[Records from a collection]
BEGIN
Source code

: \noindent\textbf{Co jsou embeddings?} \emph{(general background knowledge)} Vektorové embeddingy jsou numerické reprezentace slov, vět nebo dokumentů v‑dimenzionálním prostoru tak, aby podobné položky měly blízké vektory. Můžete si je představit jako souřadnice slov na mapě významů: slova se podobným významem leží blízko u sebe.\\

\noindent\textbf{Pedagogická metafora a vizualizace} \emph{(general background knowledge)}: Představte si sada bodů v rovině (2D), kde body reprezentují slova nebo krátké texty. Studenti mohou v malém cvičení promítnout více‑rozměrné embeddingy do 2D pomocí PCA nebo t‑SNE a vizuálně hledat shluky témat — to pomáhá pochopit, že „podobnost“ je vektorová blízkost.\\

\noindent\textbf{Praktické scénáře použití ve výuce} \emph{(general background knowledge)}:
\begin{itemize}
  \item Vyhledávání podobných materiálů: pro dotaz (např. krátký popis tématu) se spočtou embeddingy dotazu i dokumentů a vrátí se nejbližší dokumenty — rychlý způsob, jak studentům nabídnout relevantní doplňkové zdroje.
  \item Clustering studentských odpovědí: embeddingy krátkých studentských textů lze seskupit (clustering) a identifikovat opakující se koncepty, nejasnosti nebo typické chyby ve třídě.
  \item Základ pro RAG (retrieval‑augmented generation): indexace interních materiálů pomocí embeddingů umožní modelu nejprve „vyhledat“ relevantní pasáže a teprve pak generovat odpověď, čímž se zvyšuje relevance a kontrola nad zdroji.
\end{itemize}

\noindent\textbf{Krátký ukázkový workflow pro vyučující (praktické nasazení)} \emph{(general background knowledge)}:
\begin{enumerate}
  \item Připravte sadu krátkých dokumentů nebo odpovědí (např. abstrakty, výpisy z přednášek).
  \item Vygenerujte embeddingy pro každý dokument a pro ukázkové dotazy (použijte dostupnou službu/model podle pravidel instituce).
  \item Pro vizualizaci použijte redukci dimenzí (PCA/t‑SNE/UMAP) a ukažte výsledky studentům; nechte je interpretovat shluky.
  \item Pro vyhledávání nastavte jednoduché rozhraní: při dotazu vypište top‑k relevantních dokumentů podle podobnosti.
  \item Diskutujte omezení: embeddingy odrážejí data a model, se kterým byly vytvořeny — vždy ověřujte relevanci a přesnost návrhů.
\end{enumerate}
END
Task directions -> An exact copy of the lines above, from the one containing "blízko u sebe.\\" through the one containing "výpisy z přednášek).", is the whole of the answer.

Output ->
: \noindent\textbf{Co jsou embeddings?} \emph{(general background knowledge)} Vektorové embeddingy jsou numerické reprezentace slov, vět nebo dokumentů v‑dimenzionálním prostoru tak, aby podobné položky měly blízké vektory. Můžete si je představit jako souřadnice slov na mapě významů: slova se podobným významem leží blízko u sebe.\\

\noindent\textbf{Pedagogická metafora a vizualizace} \emph{(general background knowledge)}: Představte si sada bodů v rovině (2D), kde body reprezentují slova nebo krátké texty. Studenti mohou v malém cvičení promítnout více‑rozměrné embeddingy do 2D pomocí PCA nebo t‑SNE a vizuálně hledat shluky témat — to pomáhá pochopit, že „podobnost“ je vektorová blízkost.\\

\noindent\textbf{Praktické scénáře použití ve výuce} \emph{(general background knowledge)}:
\begin{itemize}
  \item Vyhledávání podobných materiálů: pro dotaz (např. krátký popis tématu) se spočtou embeddingy dotazu i dokumentů a vrátí se nejbližší dokumenty — rychlý způsob, jak studentům nabídnout relevantní doplňkové zdroje.
  \item Clustering studentských odpovědí: embeddingy krátkých studentských textů lze seskupit (clustering) a identifikovat opakující se koncepty, nejasnosti nebo typické chyby ve třídě.
  \item Základ pro RAG (retrieval‑augmented generation): indexace interních materiálů pomocí embeddingů umožní modelu nejprve „vyhledat“ relevantní pasáže a teprve pak generovat odpověď, čímž se zvyšuje relevance a kontrola nad zdroji.
\end{itemize}

\noindent\textbf{Krátký ukázkový workflow pro vyučující (praktické nasazení)} \emph{(general background knowledge)}:
\begin{enumerate}
  \item Připravte sadu krátkých dokumentů nebo odpovědí (např. abstrakty, výpisy z přednášek).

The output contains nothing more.